Writing the Wild: John Fleck, Ribbons of Green: The Rio Grande and the Making of Modern Albuquerque. Date: Tue, 6/2/2026. Time: 6:00pm. Place: Bookworks on Rio Grande, Albuquerque, 4022 Rio Grande Blvd NW, Albuquerque, NM 87107-3100.

I’d be delighted if you could join us June 2 at Bookworks

Smiling man holds a copy of a book entitled "Ribbons of Green," standing in front of a log pole fence.

In which I hold our book in my hands. Photo by L. Heineman

I was sitting on the front porch early this afternoon with my eyes on the street when the postman come up the front walk holding a book-shaped package. I walked up to him, reached out, and held it in my hands.

The kind folks at Bookworks and the Leopold Writing Program, with some help from UNM Press, have arranged a book launch event June 2.

I could not have dreamed of a better place than Bookworks to launch Ribbons of Green into the world, for two reasons. First, Bookworks remains a canonical bookstore. Second and more important for our book, it sits at the heart of one of the most important neighborhoods in Albuquerque for the narrative of our book. It was here, just around the corner on the Griegos lateral, that we imagine a young Max Gutierrez standing on the ditchbank watching flood waters finally claim the old village of Los Ranchos.

Just down the road is Max’s old farm, now home to Valley High School. His parents and brothers and in-laws had property scattered all through Los Griegos and Los Candelarias, and the evolution of these neighborhoods, from acequia villages to modern peri-urban suburbs of a growing.

Just up the road is Melquiades Montaño’s old farm, once a swamp, now a treasured community open space (Los Poblanos Open Space) farmed in alfalfa. Tracing a line from there down through Max’s neighborhood, just 550 feet east of Bookworks, is the Griegos Drain, built in the early 1930s to drain the valley’s swamps, changing the flood plain on which we built our city forever. We’re pretty sure Max’s father-in-law’s house is one of the properties condemned by the Middle Rio Grande Conservancy District because it was in the path of the drain.

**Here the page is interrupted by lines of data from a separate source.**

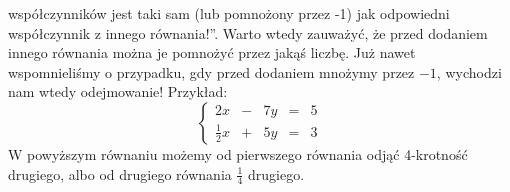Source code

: \documentclass{article}
\theoremstyle{remark}
\begin{document}
współczynników jest taki sam (lub pomnożony przez -1) jak odpowiedni 
współczynnik z innego równania!''.
Warto wtedy zauważyć, że przed dodaniem innego równania można je 
pomnożyć przez jakąś liczbę. Już nawet wspomnieliśmy o przypadku, gdy przed dodaniem
mnożymy przez $-1$, wychodzi nam wtedy odejmowanie! Przykład:
\begin{displaymath}
  \left\{ 
    \begin{array}{lllll}
      2x &-& 7y &=& 5\\
      \tfrac12x &+& 5y &=& 3
    \end{array}
    \right.
\end{displaymath}
W powyższym równaniu możemy od pierwszego równania odjąć 4-krotność drugiego, 
albo od drugiego równania $\tfrac14$ drugiego.
\end{document}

One of the challenges in book like Bob and I have tried to write with Ribbons of Green is the movement back and forth from the general – the broad conceptual superstructure of the project – to the specific – the lives of people like Max and the places they called home. The boundaries between what Bob wrote and what I wrote in this book are opaque even to me, but I feel like the chapter about Max and, by inclusion, this neighborhood, may be the best thing I’ve ever written. (I’ll let Bob speak for himself.)